Yes and no.  There is a legal principle (in the US at least) that
copyright cannot restrict what license terms you use.  So if you want
a license which has legal wording somewhat similar to the GNU GPL, but
somewhat different, you can write one.

However, it shouldn't be similar to the GPL in other respects; only in
the actual legal wording that implements the desired effect.

    Is it allowed to say "copyright is GPL, except that you ...(additional
    clauses, for example the right to link with some commercial libraries)", when
    the GPL is included as a whole?

You can get that result, but not in precisely the way you have stated
it.  What you need to do is the following:

  You can distribute this program under the terms of the GNU General
  Public License...

  In addition, we give permission to link this file with
  other libraries under the following conditions...

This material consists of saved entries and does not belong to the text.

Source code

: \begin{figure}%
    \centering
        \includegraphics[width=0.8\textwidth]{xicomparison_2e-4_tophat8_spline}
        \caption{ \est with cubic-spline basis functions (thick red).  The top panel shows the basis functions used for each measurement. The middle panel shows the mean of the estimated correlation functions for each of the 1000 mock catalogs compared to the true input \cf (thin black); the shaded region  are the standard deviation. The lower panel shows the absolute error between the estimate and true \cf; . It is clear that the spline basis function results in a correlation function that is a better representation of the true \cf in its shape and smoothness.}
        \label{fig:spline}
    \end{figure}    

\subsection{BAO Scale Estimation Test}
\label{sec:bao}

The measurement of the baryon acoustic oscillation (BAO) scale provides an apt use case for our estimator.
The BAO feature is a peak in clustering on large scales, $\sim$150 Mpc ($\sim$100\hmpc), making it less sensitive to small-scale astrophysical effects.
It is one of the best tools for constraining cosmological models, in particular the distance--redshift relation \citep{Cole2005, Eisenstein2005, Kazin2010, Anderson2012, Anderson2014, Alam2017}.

But please think twice before you do this!  In some cases--such as,
when your program is a library--this will not do any great harm.  The
FSF has used this method with libgcc.a (part of GCC) and in Guile, for
example.

But if you do this for an application program, and if your program
needs a non-free library in order to function, then it will suffer the
KDE problem--it will be off limits to free operating systems because
we cannot include the non-free library in them.

If you decide at the outset not to use the non-free library, that may
take some extra work--but the result will be a program we can use!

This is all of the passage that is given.